What to work on = This task calls for the complete listing below, reproduced exactly.

Data shown =
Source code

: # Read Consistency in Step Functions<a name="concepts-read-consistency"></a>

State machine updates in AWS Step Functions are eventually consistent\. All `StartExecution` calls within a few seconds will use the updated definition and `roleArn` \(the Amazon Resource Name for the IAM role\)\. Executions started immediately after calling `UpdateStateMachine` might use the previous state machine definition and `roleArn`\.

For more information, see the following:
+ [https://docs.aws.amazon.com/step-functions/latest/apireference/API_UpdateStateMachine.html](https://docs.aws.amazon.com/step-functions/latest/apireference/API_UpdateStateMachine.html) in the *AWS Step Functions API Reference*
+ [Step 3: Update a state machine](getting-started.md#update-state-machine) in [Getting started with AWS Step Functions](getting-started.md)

Expected output =
Source code

: # Read Consistency in Step Functions<a name="concepts-read-consistency"></a>

State machine updates in AWS Step Functions are eventually consistent\. All `StartExecution` calls within a few seconds will use the updated definition and `roleArn` \(the Amazon Resource Name for the IAM role\)\. Executions started immediately after calling `UpdateStateMachine` might use the previous state machine definition and `roleArn`\.

For more information, see the following:
+ [https://docs.aws.amazon.com/step-functions/latest/apireference/API_UpdateStateMachine.html](https://docs.aws.amazon.com/step-functions/latest/apireference/API_UpdateStateMachine.html) in the *AWS Step Functions API Reference*
+ [Step 3: Update a state machine](getting-started.md#update-state-machine) in [Getting started with AWS Step Functions](getting-started.md)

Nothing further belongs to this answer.